*WORK ITEM:*
Find the line with "When you login" in the entries below. Repeat it, every following line, and the line with "- Locate .pem file and click open", exactly and with nothing added.

⟨

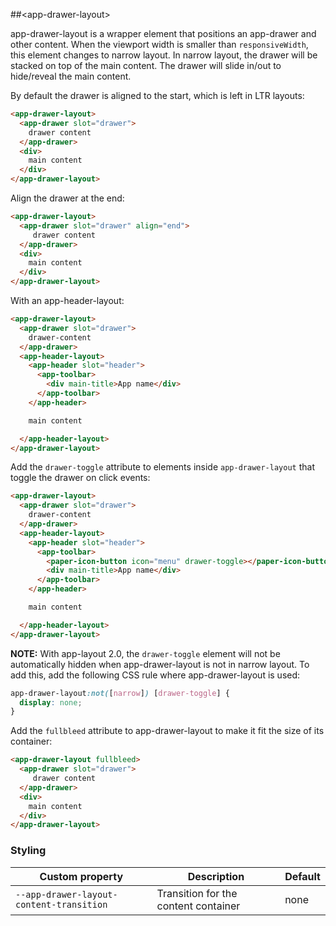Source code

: ##&lt;app-drawer-layout&gt;

app-drawer-layout is a wrapper element that positions an app-drawer and other content. When
the viewport width is smaller than `responsiveWidth`, this element changes to narrow layout.
In narrow layout, the drawer will be stacked on top of the main content. The drawer will slide
in/out to hide/reveal the main content.


By default the drawer is aligned to the start, which is left in LTR layouts:

```html
<app-drawer-layout>
  <app-drawer slot="drawer">
    drawer content
  </app-drawer>
  <div>
    main content
  </div>
</app-drawer-layout>
```

Align the drawer at the end:

```html
<app-drawer-layout>
  <app-drawer slot="drawer" align="end">
     drawer content
  </app-drawer>
  <div>
    main content
  </div>
</app-drawer-layout>
```

With an app-header-layout:

```html
<app-drawer-layout>
  <app-drawer slot="drawer">
    drawer-content
  </app-drawer>
  <app-header-layout>
    <app-header slot="header">
      <app-toolbar>
        <div main-title>App name</div>
      </app-toolbar>
    </app-header>

    main content

  </app-header-layout>
</app-drawer-layout>
```

Add the `drawer-toggle` attribute to elements inside `app-drawer-layout` that toggle the drawer on click events:

```html
<app-drawer-layout>
  <app-drawer slot="drawer">
    drawer-content
  </app-drawer>
  <app-header-layout>
    <app-header slot="header">
      <app-toolbar>
        <paper-icon-button icon="menu" drawer-toggle></paper-icon-button>
        <div main-title>App name</div>
      </app-toolbar>
    </app-header>

    main content

  </app-header-layout>
</app-drawer-layout>
```

**NOTE:** With app-layout 2.0, the `drawer-toggle` element will not be automatically hidden
when app-drawer-layout is not in narrow layout. To add this, add the following CSS rule where
app-drawer-layout is used:

```css
app-drawer-layout:not([narrow]) [drawer-toggle] {
  display: none;
}
```

Add the `fullbleed` attribute to app-drawer-layout to make it fit the size of its container:

```html
<app-drawer-layout fullbleed>
  <app-drawer slot="drawer">
     drawer content
  </app-drawer>
  <div>
    main content
  </div>
</app-drawer-layout>
```

### Styling

Custom property                          | Description                          | Default
-----------------------------------------|--------------------------------------|---------
`--app-drawer-layout-content-transition` | Transition for the content container | none
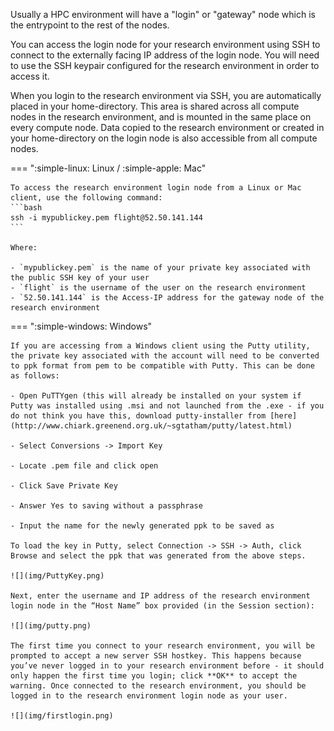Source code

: 
Usually a HPC environment will have a "login" or "gateway" node which is the entrypoint to the rest of the nodes.

You can access the login node for your research environment using SSH to connect to the externally facing IP address of the login node. You will need to use the SSH keypair configured for the research environment in order to access it.

When you login to the research environment via SSH, you are automatically placed in your home-directory. This area is shared across all compute nodes in the research environment, and is mounted in the same place on every compute node. Data copied to the research environment or created in your home-directory on the login node is also accessible from all compute nodes.

=== ":simple-linux: Linux / :simple-apple: Mac"

    To access the research environment login node from a Linux or Mac client, use the following command:
    ```bash
    ssh -i mypublickey.pem flight@52.50.141.144
    ```

    Where:

    - `mypublickey.pem` is the name of your private key associated with the public SSH key of your user 
    - `flight` is the username of the user on the research environment
    - `52.50.141.144` is the Access-IP address for the gateway node of the research environment

=== ":simple-windows: Windows"

    If you are accessing from a Windows client using the Putty utility, the private key associated with the account will need to be converted to ppk format from pem to be compatible with Putty. This can be done as follows:

    - Open PuTTYgen (this will already be installed on your system if Putty was installed using .msi and not launched from the .exe - if you do not think you have this, download putty-installer from [here](http://www.chiark.greenend.org.uk/~sgtatham/putty/latest.html)

    - Select Conversions -> Import Key

    - Locate .pem file and click open

    - Click Save Private Key

    - Answer Yes to saving without a passphrase

    - Input the name for the newly generated ppk to be saved as

    To load the key in Putty, select Connection -> SSH -> Auth, click Browse and select the ppk that was generated from the above steps.

    ![](img/PuttyKey.png)

    Next, enter the username and IP address of the research environment login node in the “Host Name” box provided (in the Session section):

    ![](img/putty.png)

    The first time you connect to your research environment, you will be prompted to accept a new server SSH hostkey. This happens because you’ve never logged in to your research environment before - it should only happen the first time you login; click **OK** to accept the warning. Once connected to the research environment, you should be logged in to the research environment login node as your user.

    ![](img/firstlogin.png)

⟩

*EXERCISE SOLUTION:*
When you login to the research environment via SSH, you are automatically placed in your home-directory. This area is shared across all compute nodes in the research environment, and is mounted in the same place on every compute node. Data copied to the research environment or created in your home-directory on the login node is also accessible from all compute nodes.

=== ":simple-linux: Linux / :simple-apple: Mac"

    To access the research environment login node from a Linux or Mac client, use the following command:
    ```bash
    ssh -i mypublickey.pem flight@52.50.141.144
    ```

    Where:

    - `mypublickey.pem` is the name of your private key associated with the public SSH key of your user 
    - `flight` is the username of the user on the research environment
    - `52.50.141.144` is the Access-IP address for the gateway node of the research environment

=== ":simple-windows: Windows"

    If you are accessing from a Windows client using the Putty utility, the private key associated with the account will need to be converted to ppk format from pem to be compatible with Putty. This can be done as follows:

    - Open PuTTYgen (this will already be installed on your system if Putty was installed using .msi and not launched from the .exe - if you do not think you have this, download putty-installer from [here](http://www.chiark.greenend.org.uk/~sgtatham/putty/latest.html)

    - Select Conversions -> Import Key

    - Locate .pem file and click open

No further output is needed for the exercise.